→ Your goal
Please reproduce, exactly and in full, the lines running from the one that contains "importance sampling ratio." to the end of the entries.

→ Record set
· · · ·
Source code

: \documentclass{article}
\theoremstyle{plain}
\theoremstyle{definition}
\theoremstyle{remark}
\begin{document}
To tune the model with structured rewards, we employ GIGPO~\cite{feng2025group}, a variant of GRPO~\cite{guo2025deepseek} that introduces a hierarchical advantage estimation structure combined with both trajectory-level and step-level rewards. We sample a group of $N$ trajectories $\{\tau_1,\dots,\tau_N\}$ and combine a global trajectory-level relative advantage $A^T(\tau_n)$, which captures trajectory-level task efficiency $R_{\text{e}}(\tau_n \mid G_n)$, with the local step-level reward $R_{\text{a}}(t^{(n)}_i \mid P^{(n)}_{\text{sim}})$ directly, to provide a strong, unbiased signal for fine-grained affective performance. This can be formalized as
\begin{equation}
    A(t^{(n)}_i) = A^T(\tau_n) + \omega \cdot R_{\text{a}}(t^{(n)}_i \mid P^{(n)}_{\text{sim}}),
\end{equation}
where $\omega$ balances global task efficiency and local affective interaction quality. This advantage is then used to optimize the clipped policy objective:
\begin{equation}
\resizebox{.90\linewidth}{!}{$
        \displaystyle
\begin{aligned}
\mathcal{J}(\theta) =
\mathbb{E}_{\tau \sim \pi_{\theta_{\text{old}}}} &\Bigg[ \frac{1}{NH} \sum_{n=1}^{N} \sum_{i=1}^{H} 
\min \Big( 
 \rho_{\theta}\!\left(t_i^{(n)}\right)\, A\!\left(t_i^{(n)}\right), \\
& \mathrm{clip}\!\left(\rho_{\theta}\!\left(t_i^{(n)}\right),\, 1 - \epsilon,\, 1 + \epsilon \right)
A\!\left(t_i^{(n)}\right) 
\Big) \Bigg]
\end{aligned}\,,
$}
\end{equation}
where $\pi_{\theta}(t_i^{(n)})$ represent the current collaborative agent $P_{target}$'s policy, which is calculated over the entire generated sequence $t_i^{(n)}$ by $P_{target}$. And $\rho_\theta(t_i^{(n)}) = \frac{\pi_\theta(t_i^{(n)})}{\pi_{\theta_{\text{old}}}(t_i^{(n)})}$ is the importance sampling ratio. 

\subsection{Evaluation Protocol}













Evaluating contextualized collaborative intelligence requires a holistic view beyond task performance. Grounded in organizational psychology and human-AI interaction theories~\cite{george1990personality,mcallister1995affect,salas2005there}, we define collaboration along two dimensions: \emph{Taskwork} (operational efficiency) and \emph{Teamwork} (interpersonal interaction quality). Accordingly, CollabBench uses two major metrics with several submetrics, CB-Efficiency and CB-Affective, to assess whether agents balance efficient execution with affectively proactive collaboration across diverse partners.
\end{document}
· · · ·
→ Reply
where $\pi_{\theta}(t_i^{(n)})$ represent the current collaborative agent $P_{target}$'s policy, which is calculated over the entire generated sequence $t_i^{(n)}$ by $P_{target}$. And $\rho_\theta(t_i^{(n)}) = \frac{\pi_\theta(t_i^{(n)})}{\pi_{\theta_{\text{old}}}(t_i^{(n)})}$ is the importance sampling ratio. 

\subsection{Evaluation Protocol}













Evaluating contextualized collaborative intelligence requires a holistic view beyond task performance. Grounded in organizational psychology and human-AI interaction theories~\cite{george1990personality,mcallister1995affect,salas2005there}, we define collaboration along two dimensions: \emph{Taskwork} (operational efficiency) and \emph{Teamwork} (interpersonal interaction quality). Accordingly, CollabBench uses two major metrics with several submetrics, CB-Efficiency and CB-Affective, to assess whether agents balance efficient execution with affectively proactive collaboration across diverse partners.
\end{document}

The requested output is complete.